## SUPPLIED INFORMATION
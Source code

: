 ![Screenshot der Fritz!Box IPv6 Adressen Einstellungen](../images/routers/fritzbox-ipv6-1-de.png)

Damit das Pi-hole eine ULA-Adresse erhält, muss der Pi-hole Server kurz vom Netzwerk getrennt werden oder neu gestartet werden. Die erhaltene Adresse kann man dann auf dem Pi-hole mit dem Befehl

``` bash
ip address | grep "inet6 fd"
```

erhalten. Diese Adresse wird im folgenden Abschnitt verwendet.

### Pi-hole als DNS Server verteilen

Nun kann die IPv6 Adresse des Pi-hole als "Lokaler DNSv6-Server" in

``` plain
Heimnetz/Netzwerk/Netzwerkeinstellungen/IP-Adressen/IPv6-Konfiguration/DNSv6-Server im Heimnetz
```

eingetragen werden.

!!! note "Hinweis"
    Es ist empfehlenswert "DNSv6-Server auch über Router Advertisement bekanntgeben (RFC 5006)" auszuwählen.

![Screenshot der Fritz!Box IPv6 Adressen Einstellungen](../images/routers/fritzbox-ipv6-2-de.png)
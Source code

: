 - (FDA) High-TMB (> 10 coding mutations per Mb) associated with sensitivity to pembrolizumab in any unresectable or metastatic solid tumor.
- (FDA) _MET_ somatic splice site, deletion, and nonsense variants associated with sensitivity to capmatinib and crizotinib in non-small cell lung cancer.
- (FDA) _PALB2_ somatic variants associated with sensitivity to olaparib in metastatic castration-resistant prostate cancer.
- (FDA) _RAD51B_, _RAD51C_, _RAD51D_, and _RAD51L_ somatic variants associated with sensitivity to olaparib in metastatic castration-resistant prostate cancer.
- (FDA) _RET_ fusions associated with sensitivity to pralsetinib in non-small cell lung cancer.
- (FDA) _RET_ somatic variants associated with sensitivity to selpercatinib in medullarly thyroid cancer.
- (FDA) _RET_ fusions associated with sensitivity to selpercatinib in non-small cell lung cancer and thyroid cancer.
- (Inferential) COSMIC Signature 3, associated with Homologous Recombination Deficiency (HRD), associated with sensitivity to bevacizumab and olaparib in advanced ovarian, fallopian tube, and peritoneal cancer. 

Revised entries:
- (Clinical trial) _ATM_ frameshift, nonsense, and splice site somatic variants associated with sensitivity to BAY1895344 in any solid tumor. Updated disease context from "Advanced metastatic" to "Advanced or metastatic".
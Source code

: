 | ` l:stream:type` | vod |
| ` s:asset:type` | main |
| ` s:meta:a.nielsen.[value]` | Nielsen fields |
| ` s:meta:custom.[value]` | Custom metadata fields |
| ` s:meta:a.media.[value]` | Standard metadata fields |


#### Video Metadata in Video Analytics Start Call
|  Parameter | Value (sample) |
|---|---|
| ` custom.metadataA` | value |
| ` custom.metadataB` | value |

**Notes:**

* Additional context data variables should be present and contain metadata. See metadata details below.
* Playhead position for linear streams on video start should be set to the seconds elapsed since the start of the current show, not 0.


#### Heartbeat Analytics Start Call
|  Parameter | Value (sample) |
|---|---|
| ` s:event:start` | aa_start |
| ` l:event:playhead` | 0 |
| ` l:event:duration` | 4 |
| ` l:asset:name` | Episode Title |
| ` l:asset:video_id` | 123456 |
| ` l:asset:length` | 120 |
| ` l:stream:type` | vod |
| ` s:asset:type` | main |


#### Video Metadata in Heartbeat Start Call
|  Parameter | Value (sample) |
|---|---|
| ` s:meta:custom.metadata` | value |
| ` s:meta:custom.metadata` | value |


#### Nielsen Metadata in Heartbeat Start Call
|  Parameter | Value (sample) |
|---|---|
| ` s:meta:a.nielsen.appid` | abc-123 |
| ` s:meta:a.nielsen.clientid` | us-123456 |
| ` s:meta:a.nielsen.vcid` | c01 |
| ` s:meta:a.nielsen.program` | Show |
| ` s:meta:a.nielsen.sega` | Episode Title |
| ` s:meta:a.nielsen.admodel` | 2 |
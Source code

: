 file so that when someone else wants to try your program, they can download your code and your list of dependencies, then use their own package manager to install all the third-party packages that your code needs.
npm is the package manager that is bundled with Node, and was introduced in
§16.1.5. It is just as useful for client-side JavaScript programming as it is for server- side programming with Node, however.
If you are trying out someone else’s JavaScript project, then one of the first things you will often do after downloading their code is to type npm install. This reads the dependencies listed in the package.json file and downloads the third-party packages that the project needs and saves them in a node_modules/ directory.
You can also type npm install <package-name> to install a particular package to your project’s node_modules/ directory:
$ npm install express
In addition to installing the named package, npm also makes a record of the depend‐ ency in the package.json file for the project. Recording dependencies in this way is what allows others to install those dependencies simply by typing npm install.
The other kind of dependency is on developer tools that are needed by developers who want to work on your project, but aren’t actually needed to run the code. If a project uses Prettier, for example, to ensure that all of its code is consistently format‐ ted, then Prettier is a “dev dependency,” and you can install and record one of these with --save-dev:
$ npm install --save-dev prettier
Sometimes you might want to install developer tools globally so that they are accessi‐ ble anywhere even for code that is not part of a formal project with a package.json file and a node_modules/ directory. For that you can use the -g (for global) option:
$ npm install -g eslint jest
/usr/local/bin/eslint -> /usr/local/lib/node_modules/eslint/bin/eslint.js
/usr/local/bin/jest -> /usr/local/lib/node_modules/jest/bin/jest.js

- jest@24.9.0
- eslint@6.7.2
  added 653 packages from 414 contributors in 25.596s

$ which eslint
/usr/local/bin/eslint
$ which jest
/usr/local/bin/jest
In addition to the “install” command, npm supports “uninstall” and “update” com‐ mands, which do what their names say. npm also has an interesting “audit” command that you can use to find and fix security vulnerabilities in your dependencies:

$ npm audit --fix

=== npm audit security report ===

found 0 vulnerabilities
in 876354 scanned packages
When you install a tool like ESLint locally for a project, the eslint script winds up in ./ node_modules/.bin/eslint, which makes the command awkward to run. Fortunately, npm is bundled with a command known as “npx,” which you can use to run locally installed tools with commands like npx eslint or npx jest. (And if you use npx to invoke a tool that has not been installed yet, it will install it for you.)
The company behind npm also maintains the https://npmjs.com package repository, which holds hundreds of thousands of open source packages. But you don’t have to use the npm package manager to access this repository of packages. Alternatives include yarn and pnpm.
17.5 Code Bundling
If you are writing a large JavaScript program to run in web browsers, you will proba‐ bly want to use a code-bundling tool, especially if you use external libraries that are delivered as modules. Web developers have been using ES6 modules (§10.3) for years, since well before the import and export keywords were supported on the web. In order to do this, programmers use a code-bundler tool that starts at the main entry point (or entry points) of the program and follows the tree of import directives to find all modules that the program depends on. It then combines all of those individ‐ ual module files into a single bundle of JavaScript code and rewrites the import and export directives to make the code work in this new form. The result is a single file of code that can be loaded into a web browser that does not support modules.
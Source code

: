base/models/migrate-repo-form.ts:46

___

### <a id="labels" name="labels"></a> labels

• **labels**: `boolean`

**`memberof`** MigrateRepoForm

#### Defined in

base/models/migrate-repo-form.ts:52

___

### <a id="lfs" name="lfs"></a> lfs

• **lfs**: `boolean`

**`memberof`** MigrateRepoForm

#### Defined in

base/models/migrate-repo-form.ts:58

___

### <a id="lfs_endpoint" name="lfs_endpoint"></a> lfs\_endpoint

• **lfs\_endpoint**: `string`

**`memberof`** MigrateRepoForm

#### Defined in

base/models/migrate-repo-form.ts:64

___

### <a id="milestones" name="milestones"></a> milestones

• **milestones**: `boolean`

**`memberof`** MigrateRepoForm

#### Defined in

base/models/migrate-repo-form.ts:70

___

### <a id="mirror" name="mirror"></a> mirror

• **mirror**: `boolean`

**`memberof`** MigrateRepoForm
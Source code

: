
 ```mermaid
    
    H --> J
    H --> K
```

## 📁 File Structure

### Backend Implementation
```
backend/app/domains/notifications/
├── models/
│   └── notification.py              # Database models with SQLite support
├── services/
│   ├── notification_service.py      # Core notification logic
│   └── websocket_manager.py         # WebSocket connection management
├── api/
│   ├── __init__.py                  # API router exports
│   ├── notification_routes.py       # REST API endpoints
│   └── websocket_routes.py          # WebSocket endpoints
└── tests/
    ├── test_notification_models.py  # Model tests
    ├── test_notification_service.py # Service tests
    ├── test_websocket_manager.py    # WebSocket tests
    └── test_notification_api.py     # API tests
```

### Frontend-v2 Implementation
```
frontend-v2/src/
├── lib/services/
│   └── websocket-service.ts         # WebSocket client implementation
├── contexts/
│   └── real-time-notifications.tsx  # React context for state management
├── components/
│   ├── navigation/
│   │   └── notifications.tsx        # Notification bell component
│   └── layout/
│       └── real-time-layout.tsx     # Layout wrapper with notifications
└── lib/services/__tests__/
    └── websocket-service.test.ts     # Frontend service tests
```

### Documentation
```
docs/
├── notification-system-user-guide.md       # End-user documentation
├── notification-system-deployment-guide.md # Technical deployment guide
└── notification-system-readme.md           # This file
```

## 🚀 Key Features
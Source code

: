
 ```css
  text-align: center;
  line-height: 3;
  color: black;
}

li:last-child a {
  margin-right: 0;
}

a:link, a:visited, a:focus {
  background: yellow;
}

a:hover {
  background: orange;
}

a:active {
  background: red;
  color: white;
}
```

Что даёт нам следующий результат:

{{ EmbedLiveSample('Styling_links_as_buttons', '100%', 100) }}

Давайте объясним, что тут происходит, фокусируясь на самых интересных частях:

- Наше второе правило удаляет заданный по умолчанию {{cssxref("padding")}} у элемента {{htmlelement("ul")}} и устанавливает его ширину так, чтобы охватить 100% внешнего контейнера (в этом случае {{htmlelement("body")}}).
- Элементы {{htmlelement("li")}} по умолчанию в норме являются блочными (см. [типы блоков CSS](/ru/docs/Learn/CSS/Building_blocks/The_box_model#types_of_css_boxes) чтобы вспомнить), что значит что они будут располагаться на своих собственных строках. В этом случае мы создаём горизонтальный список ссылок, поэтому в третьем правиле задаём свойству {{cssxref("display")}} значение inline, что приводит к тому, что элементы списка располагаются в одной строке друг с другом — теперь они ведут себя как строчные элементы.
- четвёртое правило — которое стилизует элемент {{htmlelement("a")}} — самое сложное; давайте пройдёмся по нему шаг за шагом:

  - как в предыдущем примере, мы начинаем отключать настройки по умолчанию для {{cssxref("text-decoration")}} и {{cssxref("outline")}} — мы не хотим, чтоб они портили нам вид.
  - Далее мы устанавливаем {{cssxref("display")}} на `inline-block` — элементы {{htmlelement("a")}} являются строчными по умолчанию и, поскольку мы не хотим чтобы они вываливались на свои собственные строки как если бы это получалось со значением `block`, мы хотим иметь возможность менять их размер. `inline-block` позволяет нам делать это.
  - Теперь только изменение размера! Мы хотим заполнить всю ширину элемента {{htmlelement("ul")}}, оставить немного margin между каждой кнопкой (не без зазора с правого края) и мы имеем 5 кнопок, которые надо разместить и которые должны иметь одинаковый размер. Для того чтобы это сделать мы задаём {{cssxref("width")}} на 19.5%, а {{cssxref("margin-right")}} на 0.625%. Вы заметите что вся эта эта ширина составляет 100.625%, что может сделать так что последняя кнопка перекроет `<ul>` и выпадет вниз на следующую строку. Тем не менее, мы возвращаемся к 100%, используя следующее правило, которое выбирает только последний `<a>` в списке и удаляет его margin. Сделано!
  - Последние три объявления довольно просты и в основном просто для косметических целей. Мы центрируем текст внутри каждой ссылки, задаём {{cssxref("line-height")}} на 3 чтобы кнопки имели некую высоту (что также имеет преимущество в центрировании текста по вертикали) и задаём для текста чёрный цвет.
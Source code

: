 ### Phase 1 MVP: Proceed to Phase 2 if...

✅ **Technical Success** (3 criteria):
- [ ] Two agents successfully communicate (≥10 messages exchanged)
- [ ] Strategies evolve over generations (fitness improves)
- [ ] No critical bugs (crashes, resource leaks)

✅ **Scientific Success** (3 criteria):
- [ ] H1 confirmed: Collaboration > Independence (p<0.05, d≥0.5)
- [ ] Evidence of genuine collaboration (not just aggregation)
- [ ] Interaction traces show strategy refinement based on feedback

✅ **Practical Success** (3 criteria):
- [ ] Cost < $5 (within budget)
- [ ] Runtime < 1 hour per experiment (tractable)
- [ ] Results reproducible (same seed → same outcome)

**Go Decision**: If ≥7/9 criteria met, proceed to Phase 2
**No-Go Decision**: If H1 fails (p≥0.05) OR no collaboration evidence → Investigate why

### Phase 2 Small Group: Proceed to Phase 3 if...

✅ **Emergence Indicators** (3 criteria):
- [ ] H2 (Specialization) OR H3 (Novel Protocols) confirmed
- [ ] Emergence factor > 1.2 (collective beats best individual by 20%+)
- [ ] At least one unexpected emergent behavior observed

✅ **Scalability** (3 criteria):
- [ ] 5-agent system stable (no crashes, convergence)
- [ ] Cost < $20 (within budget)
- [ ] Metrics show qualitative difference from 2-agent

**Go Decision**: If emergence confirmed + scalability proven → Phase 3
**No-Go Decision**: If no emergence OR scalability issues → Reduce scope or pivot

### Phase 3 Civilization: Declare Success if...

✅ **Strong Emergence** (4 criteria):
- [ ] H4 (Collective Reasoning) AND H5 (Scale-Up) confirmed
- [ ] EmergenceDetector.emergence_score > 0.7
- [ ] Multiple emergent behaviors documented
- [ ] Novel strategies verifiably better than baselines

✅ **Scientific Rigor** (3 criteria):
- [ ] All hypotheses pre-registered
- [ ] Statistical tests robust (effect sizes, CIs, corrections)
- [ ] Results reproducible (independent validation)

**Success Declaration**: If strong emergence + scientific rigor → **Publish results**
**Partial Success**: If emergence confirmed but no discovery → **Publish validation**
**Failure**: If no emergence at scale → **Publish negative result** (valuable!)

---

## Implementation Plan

## INSTRUCTIONS TO FOLLOW
In the records, which lines mention the word "solid"? Copy those lines.

## RESPONSE BOX
: - (FDA) High-TMB (> 10 coding mutations per Mb) associated with sensitivity to pembrolizumab in any unresectable or metastatic solid tumor.
- (Clinical trial) _ATM_ frameshift, nonsense, and splice site somatic variants associated with sensitivity to BAY1895344 in any solid tumor. Updated disease context from "Advanced metastatic" to "Advanced or metastatic".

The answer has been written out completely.